To talk of a constitutional crisis in a country with a codified constitution is one thing – illustrated in the US by threats to “the separation of powers” revealed by the Watergate affair. But in a nation without a codified constitution – in which the political system rests on precedent and an appeal to “common sense” rather than the idea of fundamental law – a constitutional crisis becomes more far-reaching.
Britain has reached the point where the structure of society can no longer sustain its traditional political culture. To see this, one has only to look at the appeal to “common sense” that looms so large in political rhetoric. For what happens when “sense” is no longer “common” – that is, when the attitudes and habits creating a political class able to mobilise and shape consent can no longer be taken for granted.
At that point a traditional political culture dissolves. Take, for example, arrangements for the dispersal of power. Ever since Margaret Thatcher’s assault on local government it has been clear that the British constitution offers no adequate safeguards against centralisation. Local autonomy, we can now see, rested on good manners or common sense not fundamental law.
Something similar can be said about central government. The separation of powers has become more formal than real. Later 19th-century reform bills led to the emergence of a party system that created, first, cabinet control of the House of Commons and, then, prime ministerial control of the cabinet. Of late, the stranglehold of the executive has been further increased through Treasury control. It is now hard to think of a democratic political system more centralised than Britain’s. Only the judiciary has, at times, struggled against this trend.
What social changes have contributed to this? And why do they spell the doom of a traditional political culture, the so-called “unwritten constitution”.
The first is the erosion of the class system and the virtual disappearance of deference. For all of the injustices it involved, the system helped to create a political class that had the confidence and wealth to limit the centralising of power. They took much for granted – too much. But they were not careerist politicians in the contemporary sense. Their assumption of a “right to govern” also had an impact locally, where they had no interest in seeing local government replaced by local administration directed from Whitehall.

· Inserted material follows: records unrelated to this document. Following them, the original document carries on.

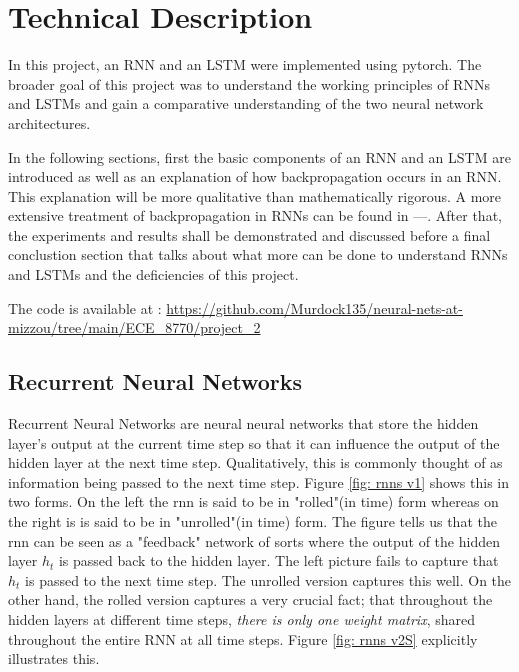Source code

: \documentclass[12pt, letterpaper]{article}
\begin{document}

\tableofcontents

\section{Technical Description}

In this project, an RNN and an LSTM were implemented using pytorch.
The broader goal of this project was to understand the working principles of
RNNs and LSTMs and gain a comparative understanding of the two neural network
architectures. 

In the following sections, first the basic components of an RNN and an LSTM 
are introduced as well as an explanation of how backpropagation occurs in an 
RNN. This explanation will be more qualitative than mathematically rigorous. 
A more extensive treatment of backpropagation in RNNs can be found in ---. After that, the experiments and results shall be demonstrated and discussed before
a final conclustion section that talks about what more can be done to understand
RNNs and LSTMs and the deficiencies of this project.

The code is available at : \url{https://github.com/Murdock135/neural-nets-at-mizzou/tree/main/ECE_8770/project_2}

\subsection{Recurrent Neural Networks}

Recurrent Neural Networks are neural neural networks that store the 
hidden layer's output at the current time step so that it can influence
the output of the hidden layer at the next time step. Qualitatively,
this is commonly thought of as information being passed to the next time
step. Figure \ref{fig: rnns v1} shows this in two forms. On the left the 
rnn is said to be in "rolled"(in time) form whereas on the right is is said to be 
in "unrolled"(in time) form. The figure tells us that the rnn can be seen as a "feedback"
network of sorts where the output of the hidden layer $h_t$ is passed back to the hidden layer.
The left picture fails to capture that $h_t$ is passed to the next time step. The unrolled 
version captures this well. On the other hand, the rolled version captures a very crucial 
fact; that throughout the hidden layers at different time steps, \textit{there is only 
one weight matrix}, shared throughout the entire RNN at all time steps. Figure \ref{fig: rnns v2S} explicitly
illustrates this.
\end{document}
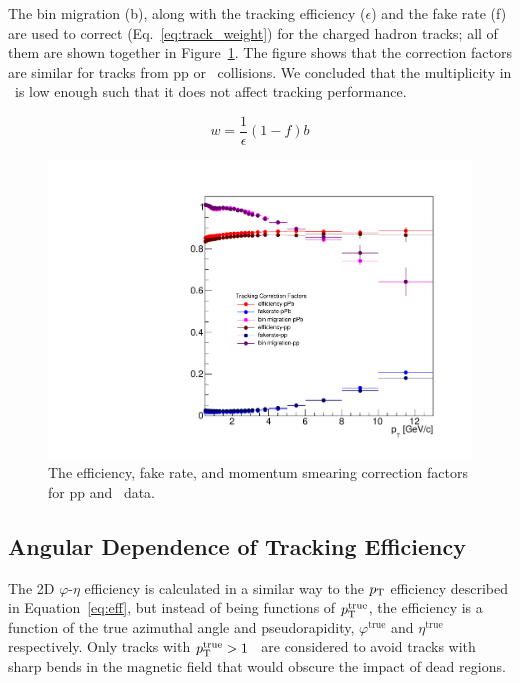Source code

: The bin migration (b), along with the tracking efficiency ($\epsilon$) and the fake rate (f) are used to correct (Eq.~\ref{eq:track_weight}) for the charged hadron tracks; all of them are shown together in Figure~\ref{fig:correctionFactors}. The figure shows that the correction factors are similar for tracks from pp or \pPb~collisions. We concluded that the multiplicity in \pPb~is low enough such that it does not affect tracking performance.  

\begin{equation}\label{eq:track_weight}
w = \frac{1}{\epsilon}(1-f)b
\end{equation}

\begin{figure}[h]
\center
\includegraphics[width=.7\textwidth]{Data_Analysis/Tracking/trackCorrectionFactors_pPbAndpp.pdf}
\caption{The efficiency, fake rate, and momentum smearing correction factors for pp and \pPb~data.}
\label{fig:correctionFactors}
\end{figure}

\FloatBarrier

\subsection{Angular Dependence of Tracking Efficiency}
The 2D $\varphi$-$\eta$ efficiency is calculated in a similar way to the $p_{\mathrm{T}}$ efficiency described in Equation~\ref{eq:eff}, but instead of being functions of $p_{\mathrm{T}}^{\mathrm{true}}$, the efficiency is a function of the true azimuthal angle and pseudorapidity, $\varphi^{\mathrm{true}}$ and $\eta^{\mathrm{true}}$ respectively. Only tracks with {$p_{\mathrm{T}}^{\mathrm{true}}>1$} \GeVc~are considered to avoid tracks with sharp bends in the magnetic field that would obscure the impact of dead regions.

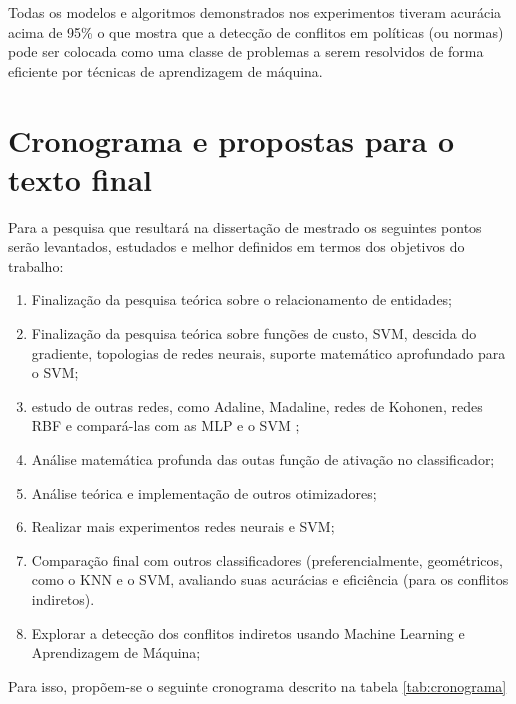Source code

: Todas os modelos e algoritmos demonstrados nos experimentos tiveram acurácia acima de 95\% o que mostra que a detecção de conflitos em políticas (ou normas) pode ser colocada como uma classe de problemas a serem resolvidos de forma eficiente por técnicas de aprendizagem de máquina.
\clearpage
\chapter{Cronograma e propostas para o texto final}\label{propostas}
Para a pesquisa que resultará na dissertação de mestrado os seguintes pontos serão levantados, estudados e melhor definidos em termos dos objetivos do trabalho:
\begin{enumerate}
\item Finalização da pesquisa teórica sobre o relacionamento de entidades;
\item Finalização da pesquisa teórica sobre funções de custo, SVM, descida do gradiente, topologias de redes neurais, suporte matemático aprofundado para o SVM;
\item estudo de outras redes, como Adaline, Madaline, redes de Kohonen, redes RBF e compará-las com as MLP e o SVM ;
\item Análise matemática profunda das outas função de ativação no classificador;
\item Análise teórica e implementação de outros otimizadores;
\item Realizar mais experimentos redes neurais e SVM;
\item Comparação final com outros classificadores (preferencialmente, geométricos, como o KNN e o SVM, avaliando suas acurácias e eficiência (para os conflitos indiretos).
\item Explorar a detecção dos conflitos indiretos usando Machine Learning e Aprendizagem de Máquina;
\end{enumerate}
Para isso, propõem-se o seguinte cronograma descrito na tabela \ref{tab:cronograma}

A parliament made up of people with more modest means combined with the rapid growth of prime ministerial patronage has changed all that. It has revealed how manners rather than constitutional law underpinned the British political system – giving it an extraordinary flexibility but also making it vulnerable to social change.
To the erosion of a class system has now been added massive immigration, the development of a multicultural society. That has only compounded the challenges facing a traditional political culture, reducing the plausibility of appeals to “common sense”. And it raises the question of what can create consensus, in a diverse society lacking a clear normative framework.
Britain’s problem is not so much the violation of norms as their absence.
What can people hold on to? The asymmetrical devolution introduced by New Labour has made the system of government even less easy to grasp. Arguably, it also confuses expediency with justice. What are people to make of a system that makes it possible for European Union students, like Scottish students, to attend Scottish universities without paying fees while students from England are required to do so?
Membership of the EU has been the final nail in the coffin of the ancient constitution. For attempting to integrate a common law culture – with its emphasis on precedent rather than rational coherence – into political cultures shaped by Roman law and statute has introduced serious difficulties. Implementing human rights legislation has not been easy. The absence of a codified constitution also makes it harder for Britain to assert itself in the EU. There is nothing here like the German Constitutional Court’s opinion setting limits on the EU’s jurisdiction.
A new constitutional settlement is imperative. It must include a British charter of rights, a parliament reformed by serious bicameralism (which would transform the party system and make executive control of the legislature far more difficult) and symmetrical devolution. The ancient constitution was a wonderful thing in its time. But its time is over. It created the attitudes and habits of a free people, but it is now undermining them.